Seriously, if your child is dependent on something, or takes great comfort in having it around DO NOT TAKE IT FROM THEM. It does not matter how old your child is, what their comfort item is, if it’s a video games console - don’t take it from them. If it’s their phone - don’t take it from them. If they’re 18 and still sleep with a teddybear - don’t take it from them.
This also goes for if your child is self-harming. If they have a blade in their bedroom and you find it DO NOT THROW IT OUT. Talk to them about it, be as supportive as you can, but do not think “oh well if I get rid of it they’ll be fine”. It can be seriously distressing and also lead to them becoming creative with what they use.
Getting a job and becoming an active member of society is important, but this is not the way to get your kid to do so. As others have previously stated, this is how to get your kid to hate you.Have a problem with your kids? Talk. To. Them.

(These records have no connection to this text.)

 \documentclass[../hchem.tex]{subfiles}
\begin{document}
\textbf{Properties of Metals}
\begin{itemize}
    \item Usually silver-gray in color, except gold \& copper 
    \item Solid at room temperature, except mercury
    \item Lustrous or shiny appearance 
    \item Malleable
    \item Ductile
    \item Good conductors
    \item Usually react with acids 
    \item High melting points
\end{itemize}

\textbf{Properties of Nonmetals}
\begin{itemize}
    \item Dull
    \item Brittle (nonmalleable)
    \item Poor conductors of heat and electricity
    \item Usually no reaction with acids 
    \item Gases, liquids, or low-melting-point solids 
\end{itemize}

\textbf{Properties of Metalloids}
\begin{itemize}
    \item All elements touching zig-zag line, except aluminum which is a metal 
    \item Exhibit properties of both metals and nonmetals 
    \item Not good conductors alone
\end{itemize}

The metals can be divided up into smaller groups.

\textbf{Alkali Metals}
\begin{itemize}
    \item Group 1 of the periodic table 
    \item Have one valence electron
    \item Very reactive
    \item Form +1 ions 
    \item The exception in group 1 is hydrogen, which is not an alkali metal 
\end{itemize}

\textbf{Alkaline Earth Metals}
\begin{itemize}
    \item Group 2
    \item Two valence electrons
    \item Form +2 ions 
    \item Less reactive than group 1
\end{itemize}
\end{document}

Don’t make fun of them for the thing they’re dependent on. You cause them to feel shame for having something they like or trust. That’ll screw them up and give them trust issues. You’ll take away their fight and bet them down. I’m dependent on certain habits and things and my family makes fun of me for it. It leaves me a nervous wreck because those habits aren’t continued out of shame and fear of more judgement and teasing. Encourage your kid to not be dependent on things since things come and go but don’t you dare make fun of them for it or take it away. Got it?
he’s a kid. Kids have all the time in the world to enjoy video games, and most slowly grow out of or learn to enjoy them in moderation after high school. I also wonder how many of the parents who support this mindset are fine with the idea of their child smashing their brain-cells to a viscus paste in Junior athletics?
Taking items from a kid is not abuse.
You spit on people who have suffered actual abuse.
Taking items and theatrically destroying them, then recording their anguish for the world to see.
Or destroying a notebook because your kid…likes to write. How horrible.
I’m a physical child abuse victim. That’s all abuse.
My mom not only destroyed my portfolio I created to apply to a literary arts school as a high schooler, she burned my acceptance letter to the boarding school. I have not written anything seriously since, and my mom still fucking calls me to ask “why didn’t you ever go to art school for college? You used to write and read all the time, why are you working blue collar??” Jee, mom, I don’t know. 😒 don’t do this shit to your kids.
Your mom sounds insane.
Four steps of child abuse: create environment hostile to growth, blame the children for creating it, criticize them for suffering the consequences of said parent-created environment, deny doing any of it.